╭─ EXCERPTED DATA

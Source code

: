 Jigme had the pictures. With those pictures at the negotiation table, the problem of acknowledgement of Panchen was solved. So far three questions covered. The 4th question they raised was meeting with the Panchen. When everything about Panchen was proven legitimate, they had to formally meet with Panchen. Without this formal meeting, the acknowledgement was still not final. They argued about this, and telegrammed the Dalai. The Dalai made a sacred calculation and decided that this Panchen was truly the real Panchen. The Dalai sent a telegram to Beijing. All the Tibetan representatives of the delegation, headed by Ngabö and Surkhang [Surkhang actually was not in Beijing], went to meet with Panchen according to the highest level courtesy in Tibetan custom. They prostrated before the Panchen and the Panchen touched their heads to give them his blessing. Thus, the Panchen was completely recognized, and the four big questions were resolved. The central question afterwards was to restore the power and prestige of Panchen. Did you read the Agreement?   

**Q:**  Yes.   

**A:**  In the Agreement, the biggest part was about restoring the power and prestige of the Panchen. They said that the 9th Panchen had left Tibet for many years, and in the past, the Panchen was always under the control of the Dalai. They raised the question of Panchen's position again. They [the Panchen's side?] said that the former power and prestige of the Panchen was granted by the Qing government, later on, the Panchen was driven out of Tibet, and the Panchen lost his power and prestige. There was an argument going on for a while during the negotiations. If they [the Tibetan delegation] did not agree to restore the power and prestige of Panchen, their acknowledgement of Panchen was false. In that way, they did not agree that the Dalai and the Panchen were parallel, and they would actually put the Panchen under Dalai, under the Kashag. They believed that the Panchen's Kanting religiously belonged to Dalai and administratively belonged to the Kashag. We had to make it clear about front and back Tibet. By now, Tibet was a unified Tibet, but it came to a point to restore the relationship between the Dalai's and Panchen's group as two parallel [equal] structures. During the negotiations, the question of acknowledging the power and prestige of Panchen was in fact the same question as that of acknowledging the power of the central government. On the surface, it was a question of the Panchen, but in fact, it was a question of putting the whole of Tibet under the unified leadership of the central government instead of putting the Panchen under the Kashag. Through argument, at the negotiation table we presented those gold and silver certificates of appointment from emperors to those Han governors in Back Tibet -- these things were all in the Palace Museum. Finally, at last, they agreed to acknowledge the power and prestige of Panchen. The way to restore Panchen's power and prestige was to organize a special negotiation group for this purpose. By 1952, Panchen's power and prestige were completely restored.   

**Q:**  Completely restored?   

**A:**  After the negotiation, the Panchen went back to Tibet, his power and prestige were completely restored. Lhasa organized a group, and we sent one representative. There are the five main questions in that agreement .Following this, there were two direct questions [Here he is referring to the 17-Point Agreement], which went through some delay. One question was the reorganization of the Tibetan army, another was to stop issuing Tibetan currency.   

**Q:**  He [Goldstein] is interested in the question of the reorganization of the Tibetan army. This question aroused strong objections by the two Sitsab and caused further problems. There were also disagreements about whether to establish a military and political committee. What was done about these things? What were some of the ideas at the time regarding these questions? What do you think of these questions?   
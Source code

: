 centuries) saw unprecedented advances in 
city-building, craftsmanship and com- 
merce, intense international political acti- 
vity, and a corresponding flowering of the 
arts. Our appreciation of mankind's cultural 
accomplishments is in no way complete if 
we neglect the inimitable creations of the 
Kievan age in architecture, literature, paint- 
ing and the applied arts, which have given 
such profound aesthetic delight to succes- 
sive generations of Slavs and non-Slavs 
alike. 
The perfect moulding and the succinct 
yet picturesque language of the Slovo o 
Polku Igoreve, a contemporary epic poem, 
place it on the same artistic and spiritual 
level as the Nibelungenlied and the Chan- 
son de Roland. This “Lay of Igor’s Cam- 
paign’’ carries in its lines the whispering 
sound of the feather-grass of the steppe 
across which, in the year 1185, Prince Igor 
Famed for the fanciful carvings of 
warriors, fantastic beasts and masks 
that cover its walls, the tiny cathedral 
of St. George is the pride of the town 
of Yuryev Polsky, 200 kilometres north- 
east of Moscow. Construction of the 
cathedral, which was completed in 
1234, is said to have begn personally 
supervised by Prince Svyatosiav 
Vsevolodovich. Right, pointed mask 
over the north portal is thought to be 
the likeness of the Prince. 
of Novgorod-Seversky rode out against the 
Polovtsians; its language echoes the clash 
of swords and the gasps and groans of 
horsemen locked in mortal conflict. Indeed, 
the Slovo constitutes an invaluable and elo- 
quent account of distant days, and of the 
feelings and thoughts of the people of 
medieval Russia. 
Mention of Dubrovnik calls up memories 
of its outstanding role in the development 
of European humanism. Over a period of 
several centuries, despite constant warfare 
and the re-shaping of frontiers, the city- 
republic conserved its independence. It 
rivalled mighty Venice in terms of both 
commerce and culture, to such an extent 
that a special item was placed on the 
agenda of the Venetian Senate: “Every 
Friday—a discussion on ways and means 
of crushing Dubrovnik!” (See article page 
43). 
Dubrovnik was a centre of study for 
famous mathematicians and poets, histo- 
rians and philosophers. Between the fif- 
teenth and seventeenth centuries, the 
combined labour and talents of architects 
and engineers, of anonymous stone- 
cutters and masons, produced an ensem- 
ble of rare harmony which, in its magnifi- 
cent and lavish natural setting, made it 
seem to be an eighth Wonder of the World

╰─
╭─ EXCERPTED DATA

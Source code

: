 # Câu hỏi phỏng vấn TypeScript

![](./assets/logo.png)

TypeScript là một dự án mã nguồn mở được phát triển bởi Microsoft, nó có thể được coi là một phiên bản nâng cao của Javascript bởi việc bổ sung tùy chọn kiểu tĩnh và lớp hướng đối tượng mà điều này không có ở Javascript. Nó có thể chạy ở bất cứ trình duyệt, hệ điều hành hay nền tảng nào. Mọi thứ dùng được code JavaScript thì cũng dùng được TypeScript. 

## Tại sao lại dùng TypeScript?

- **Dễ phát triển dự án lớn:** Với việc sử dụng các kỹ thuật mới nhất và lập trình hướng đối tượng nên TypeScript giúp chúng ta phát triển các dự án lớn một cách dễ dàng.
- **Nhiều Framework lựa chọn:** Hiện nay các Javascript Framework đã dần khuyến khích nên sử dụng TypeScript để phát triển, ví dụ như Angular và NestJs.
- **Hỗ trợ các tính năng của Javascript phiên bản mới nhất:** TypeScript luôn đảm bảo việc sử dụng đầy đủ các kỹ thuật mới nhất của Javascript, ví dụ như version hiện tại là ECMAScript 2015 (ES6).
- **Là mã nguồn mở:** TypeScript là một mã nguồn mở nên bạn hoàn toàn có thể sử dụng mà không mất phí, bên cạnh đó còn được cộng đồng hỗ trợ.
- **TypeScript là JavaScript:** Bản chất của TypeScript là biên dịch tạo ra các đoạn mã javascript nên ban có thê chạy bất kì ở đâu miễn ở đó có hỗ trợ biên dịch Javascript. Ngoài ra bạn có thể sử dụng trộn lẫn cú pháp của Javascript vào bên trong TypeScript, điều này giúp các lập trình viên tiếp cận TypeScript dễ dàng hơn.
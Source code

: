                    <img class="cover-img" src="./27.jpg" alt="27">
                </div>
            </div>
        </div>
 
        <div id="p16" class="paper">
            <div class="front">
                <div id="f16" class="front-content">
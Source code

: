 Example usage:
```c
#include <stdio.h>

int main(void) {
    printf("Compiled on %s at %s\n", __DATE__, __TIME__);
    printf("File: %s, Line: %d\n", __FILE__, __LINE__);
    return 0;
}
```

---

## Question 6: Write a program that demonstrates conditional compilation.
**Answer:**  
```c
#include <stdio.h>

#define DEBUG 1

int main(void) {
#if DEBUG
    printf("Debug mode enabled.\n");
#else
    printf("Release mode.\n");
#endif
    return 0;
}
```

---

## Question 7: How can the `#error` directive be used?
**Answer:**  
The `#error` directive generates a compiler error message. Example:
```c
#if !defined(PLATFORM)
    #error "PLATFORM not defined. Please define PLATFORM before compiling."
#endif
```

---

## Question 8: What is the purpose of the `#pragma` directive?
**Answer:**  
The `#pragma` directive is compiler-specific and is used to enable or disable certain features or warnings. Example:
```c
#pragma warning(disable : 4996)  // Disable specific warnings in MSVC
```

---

╰─

• [ACTIVITY]
For the string "class", return every line of the data where it appears.

• [EXERCISE ANSWER]
:                    <img class="cover-img" src="./27.jpg" alt="27">
        <div id="p16" class="paper">
            <div class="front">
                <div id="f16" class="front-content">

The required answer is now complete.